Lenda dos Mortos-Vivos de Valverde
A história que a seguir se conta aconteceu no seguimento da célebre "Batalha de Coruche", como a designaram os Liberais, ou "Batalha de Aguiar da Beira", como ficou conhecida para os Miguelistas, que ocorreu no dia 9 de janeiro do ano de 1827, e cuja vitória coube às forças liberais. Em consequência desta violenta batalha, ainda se seguiram as escaramuças de Valverde e Barracão, que culminaram com a fuga do Marquês de Chaves, chefe miguelista, para terras espanholas. Como manda a tradição, após as batalhas, era necessário enterrar os mortos. Mas aí começaram a surgir alguns problemas, os combates tinham ocorrido tanto em terras de Valverde como de Coruche, pelo que não se sabia muito bem onde abrir as sepulturas. Não havendo consenso, decidiram abri-las no campo de batalha, para que os corpos dos soldados mortos em combate pudessem finalmente descansar em paz. A azáfama era muita e, no meio da confusão e do cansaço, muitos feridos acabaram também por ser enterrados. Diz o povo de Valverde que, durante muito tempo, as pessoas evitavam estes campos, pois, sempre que passavam por lá, ouviam-se os seguintes lamentos dos soldados: "Perdoamos a quem nos matou, mas não a quem nos enterrou”.
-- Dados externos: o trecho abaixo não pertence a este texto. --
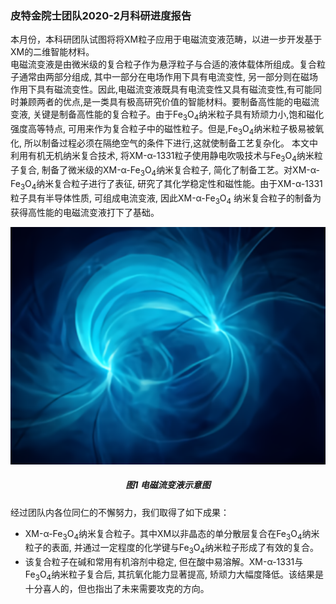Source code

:<h3 class="text-center">皮特金院士团队2020-2月科研进度报告</h3>

[title]: <> (皮特金院士团队2020-2月科研进度报告)
[time]: <> (2020-02-27)

本月份，本科研团队试图将将XM粒子应用于电磁流变液范畴，以进一步开发基于XM的二维智能材料。      
电磁流变液是由微米级的复合粒子作为悬浮粒子与合适的液体载体所组成。复合粒子通常由两部分组成, 其中一部分在电场作用下具有电流变性, 另一部分则在磁场作用下具有磁流变性。因此,电磁流变液既具有电流变性又具有磁流变性,有可能同时兼顾两者的优点,是一类具有极高研究价值的智能材料。要制备高性能的电磁流变液, 关键是制备高性能的复合粒子。由于Fe<sub>3</sub>O<sub>4</sub>纳米粒子具有矫顽力小,饱和磁化强度高等特点, 可用来作为复合粒子中的磁性粒子。但是,Fe<sub>3</sub>O<sub>4</sub>纳米粒子极易被氧化, 所以制备过程必须在隔绝空气的条件下进行,这就使制备工艺复杂化。
本文中利用有机无机纳米复合技术, 将XM-α-1331粒子使用静电吹吸技术与Fe<sub>3</sub>O<sub>4</sub>纳米粒子复合, 制备了微米级的XM-α-Fe<sub>3</sub>O<sub>4</sub>纳米复合粒子, 简化了制备工艺。对XM-α-Fe<sub>3</sub>O<sub>4</sub>纳米复合粒子进行了表征, 研究了其化学稳定性和磁性能。由于XM-α-1331粒子具有半导体性质, 可组成电流变液, 因此XM-α-Fe<sub>3</sub>O<sub>4</sub> 纳米复合粒子的制备为获得高性能的电磁流变液打下了基础。

<center>
<img src="/doc/images/Experimental-Results-Electromagnetic.jpg" width="512px"/><br/>
<h5>图1 电磁流变液示意图</h5>
</center>

经过团队内各位同仁的不懈努力，我们取得了如下成果：
- XM-α-Fe<sub>3</sub>O<sub>4</sub>纳米复合粒子。其中XM以非晶态的单分散层复合在Fe<sub>3</sub>O<sub>4</sub>纳米粒子的表面, 并通过一定程度的化学键与Fe<sub>3</sub>O<sub>4</sub>纳米粒子形成了有效的复合。
- 该复合粒子在碱和常用有机溶剂中稳定, 但在酸中易溶解。XM-α-1331与Fe<sub>3</sub>O<sub>4</sub>纳米粒子复合后, 其抗氧化能力显著提高, 矫顽力大幅度降低。该结果是十分喜人的，但也指出了未来需要攻克的方向。      

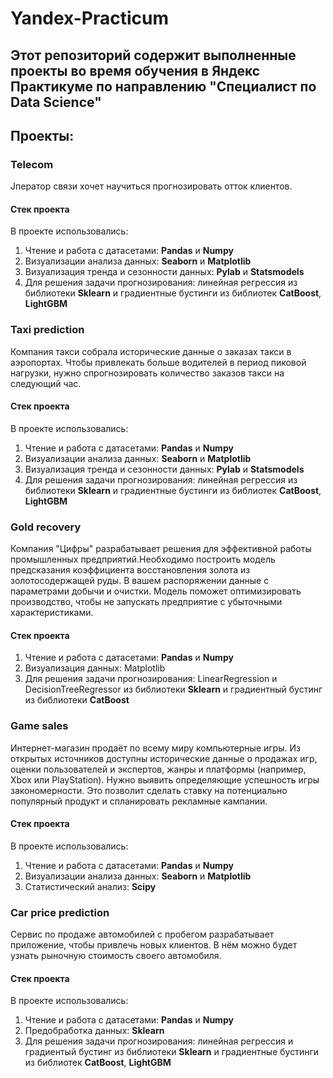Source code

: # Yandex-Practicum

## Этот репозиторий содержит выполненные проекты во время обучения в Яндекс Практикуме по направлению "Специалист по Data Science"

## Проекты:

### Telecom
Jператор связи хочет научиться прогнозировать отток клиентов.

#### Стек проекта
В проекте использовались: 
1. Чтение и работа с датасетами: **Pandas** и **Numpy**
2. Визуализации анализа данных: **Seaborn** и **Matplotlib**
3. Визуализация тренда и сезонности данных: **Pylab** и **Statsmodels**
4. Для решения задачи прогнозирования: линейная регрессия из библиотеки **Sklearn** и градиентные бустинги из библиотек **CatBoost**, **LightGBM**

### Taxi prediction 
Компания такси собрала исторические данные о заказах такси в аэропортах. Чтобы привлекать больше водителей в период пиковой нагрузки, нужно спрогнозировать количество заказов такси на следующий час.

#### Стек проекта
В проекте использовались: 
1. Чтение и работа с датасетами: **Pandas** и **Numpy**
2. Визуализации анализа данных: **Seaborn** и **Matplotlib**
3. Визуализация тренда и сезонности данных: **Pylab** и **Statsmodels**
4. Для решения задачи прогнозирования: линейная регрессия из библиотеки **Sklearn** и градиентные бустинги из библиотек **CatBoost**, **LightGBM**

### Gold recovery 
Компания "Цифры" разрабатывает решения для эффективной работы промышленных предприятий.Необходимо построить модель предсказания коэффициента восстановления золота из золотосодержащей руды. В вашем распоряжении данные с параметрами добычи и очистки. Модель поможет оптимизировать производство, чтобы не запускать предприятие с убыточными характеристиками.

#### Стек проекта
1. Чтение и работа с датасетами: **Pandas** и **Numpy**
2. Визуализация данных: Matplotlib
3. Для решения задачи прогнозирования: LinearRegression и DecisionTreeRegressor из библиотеки **Sklearn** и градиентный бустинг из библиотеки **CatBoost**

### Game sales 
Интернет-магазин продаёт по всему миру компьютерные игры. Из открытых источников доступны исторические данные о продажах игр, оценки пользователей и экспертов, жанры и платформы (например, Xbox или PlayStation). Нужно выявить определяющие успешность игры закономерности. Это позволит сделать ставку на потенциально популярный продукт и спланировать рекламные кампании.

#### Стек проекта
В проекте использовались: 
1. Чтение и работа с датасетами: **Pandas** и **Numpy**
2. Визуализации анализа данных: **Seaborn** и **Matplotlib**
3. Статистический анализ: **Scipy**

### Car price prediction 
Сервис по продаже автомобилей с пробегом разрабатывает приложение, чтобы привлечь новых клиентов. В нём можно будет узнать рыночную стоимость своего автомобиля.

#### Стек проекта
В проекте использовались: 
1. Чтение и работа с датасетами: **Pandas** и **Numpy**
2. Предобработка данных: **Sklearn**
3. Для решения задачи прогнозирования: линейная регрессия и градиентый бустинг из библиотеки **Sklearn** и градиентные бустинги из библиотек **CatBoost**, **LightGBM**
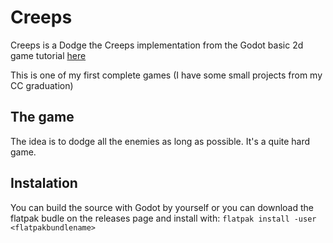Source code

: # Creeps

Creeps is a Dodge the Creeps implementation from the Godot basic 2d game tutorial [here](https://docs.godotengine.org/en/stable/getting_started/first_2d_game/index.html)

This is one of my first complete games (I have some small projects from my CC graduation)

## The game

The idea is to dodge all the enemies as long as possible. It's a quite hard game.

## Instalation

You can build the source with Godot by yourself or you can download the flatpak budle on the releases page and install with: `flatpak install -user <flatpakbundlename>`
Lenda do Senhor do Castelinho
Uma mulher de Aldeia Rica, do concelho de Celorico, era atormentada, durante noites a fio, por sonhos bem estranhos: algures lhe aparecia, envolta em penhascos, musgos e silvados, a imagem do Senhor crucificado. Acordava a meio da noite, alagada em água, como se estivesse num pesadelo, Levantava-se da cama sem acordar o marido, rezava um Padre-Nosso e uma Ave-Maria e voltava para dentro dos lençóis. Mas o sonho começou a ser tão frequente que a mulher, de nome Ana Antunes, acabou por contá-lo ao marido. Afligindo-se com as preocupações da mulher, o homem perguntou-lhe: - Que diabo tens tu, mulher? - A imagem de Nosso Senhor está coberta de silvas e musgos, perdida numa brecha, homem! O marido encolheu os ombros, pondo de lado as preocupações que avassalavam a mulher. Certo dia, apesar de toda a incredulidade do homem, acabaram por sair. Partiram sem rumo certo em busca da figura, ela em cima do jerico e ele a pé. O homem, já farto de caminhar e cheio de interrogações, questionou a mulher sobre o seu destino. - Deixa-se a burra ir no seu caminho. Palpita-me que ela vai ter direitinha - retorquiu a mulher. Andaram várias léguas já sem se falarem, quando o animal parou no lugar de Ancinho, junto de umas grandes fragas. Como estava calor, tanto o homem como o animal vinham cheios de sede e estavam estafados. Entraram na fenda de uma rocha para se porem à sombra e descansarem, A mulher logo deu de caras com a imagem gravada na rocha de Cristo crucificado, envolto em musgos e em silvas. - Então, meu incrédulo, eu não te dizia! O homem não teve coragem de responder, ajoelhou-se e ali mesmo e rezou. O povo, com grande alegria e devoção, tratou logo de lhe dar uma forma mais humana e deu-lhe o nome de Senhor do Castelinho, por se encontrar no cimo de uns penhascos, onde havia um castelo de alvenaria.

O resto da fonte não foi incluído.